Up to and including the line with "### Setting up the development environment", restate the records below word for word, beginning with their first line.
(Provided records Opens)
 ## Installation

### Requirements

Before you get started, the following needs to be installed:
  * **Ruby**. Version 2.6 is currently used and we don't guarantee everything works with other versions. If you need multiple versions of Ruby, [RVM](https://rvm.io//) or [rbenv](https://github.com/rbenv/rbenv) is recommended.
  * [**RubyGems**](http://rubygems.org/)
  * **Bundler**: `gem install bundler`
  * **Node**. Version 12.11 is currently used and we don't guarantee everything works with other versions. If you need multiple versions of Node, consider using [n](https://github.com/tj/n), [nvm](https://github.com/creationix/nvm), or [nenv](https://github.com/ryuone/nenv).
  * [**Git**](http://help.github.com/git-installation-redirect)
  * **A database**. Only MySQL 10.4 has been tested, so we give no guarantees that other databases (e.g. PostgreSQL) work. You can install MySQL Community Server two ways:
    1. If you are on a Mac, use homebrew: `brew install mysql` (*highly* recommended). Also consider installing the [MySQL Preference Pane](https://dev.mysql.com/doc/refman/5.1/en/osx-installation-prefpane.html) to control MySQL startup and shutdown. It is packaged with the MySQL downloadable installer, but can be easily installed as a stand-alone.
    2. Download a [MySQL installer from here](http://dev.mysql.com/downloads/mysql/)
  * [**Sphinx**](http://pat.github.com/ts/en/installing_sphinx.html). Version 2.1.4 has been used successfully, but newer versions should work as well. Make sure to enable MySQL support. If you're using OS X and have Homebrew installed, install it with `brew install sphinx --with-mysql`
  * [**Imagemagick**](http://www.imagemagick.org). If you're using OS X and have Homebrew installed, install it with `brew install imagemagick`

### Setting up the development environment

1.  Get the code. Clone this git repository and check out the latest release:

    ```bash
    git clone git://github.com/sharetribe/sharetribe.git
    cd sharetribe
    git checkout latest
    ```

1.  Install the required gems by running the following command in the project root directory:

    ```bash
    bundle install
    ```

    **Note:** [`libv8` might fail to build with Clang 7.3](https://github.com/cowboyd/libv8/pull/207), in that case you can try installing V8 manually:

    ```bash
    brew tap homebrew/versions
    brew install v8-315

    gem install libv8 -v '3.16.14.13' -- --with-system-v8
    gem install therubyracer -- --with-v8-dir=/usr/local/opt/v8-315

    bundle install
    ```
(Provided records Closes)
▶ [Result of this task]
 ## Installation

### Requirements

Before you get started, the following needs to be installed:
  * **Ruby**. Version 2.6 is currently used and we don't guarantee everything works with other versions. If you need multiple versions of Ruby, [RVM](https://rvm.io//) or [rbenv](https://github.com/rbenv/rbenv) is recommended.
  * [**RubyGems**](http://rubygems.org/)
  * **Bundler**: `gem install bundler`
  * **Node**. Version 12.11 is currently used and we don't guarantee everything works with other versions. If you need multiple versions of Node, consider using [n](https://github.com/tj/n), [nvm](https://github.com/creationix/nvm), or [nenv](https://github.com/ryuone/nenv).
  * [**Git**](http://help.github.com/git-installation-redirect)
  * **A database**. Only MySQL 10.4 has been tested, so we give no guarantees that other databases (e.g. PostgreSQL) work. You can install MySQL Community Server two ways:
    1. If you are on a Mac, use homebrew: `brew install mysql` (*highly* recommended). Also consider installing the [MySQL Preference Pane](https://dev.mysql.com/doc/refman/5.1/en/osx-installation-prefpane.html) to control MySQL startup and shutdown. It is packaged with the MySQL downloadable installer, but can be easily installed as a stand-alone.
    2. Download a [MySQL installer from here](http://dev.mysql.com/downloads/mysql/)
  * [**Sphinx**](http://pat.github.com/ts/en/installing_sphinx.html). Version 2.1.4 has been used successfully, but newer versions should work as well. Make sure to enable MySQL support. If you're using OS X and have Homebrew installed, install it with `brew install sphinx --with-mysql`
  * [**Imagemagick**](http://www.imagemagick.org). If you're using OS X and have Homebrew installed, install it with `brew install imagemagick`

### Setting up the development environment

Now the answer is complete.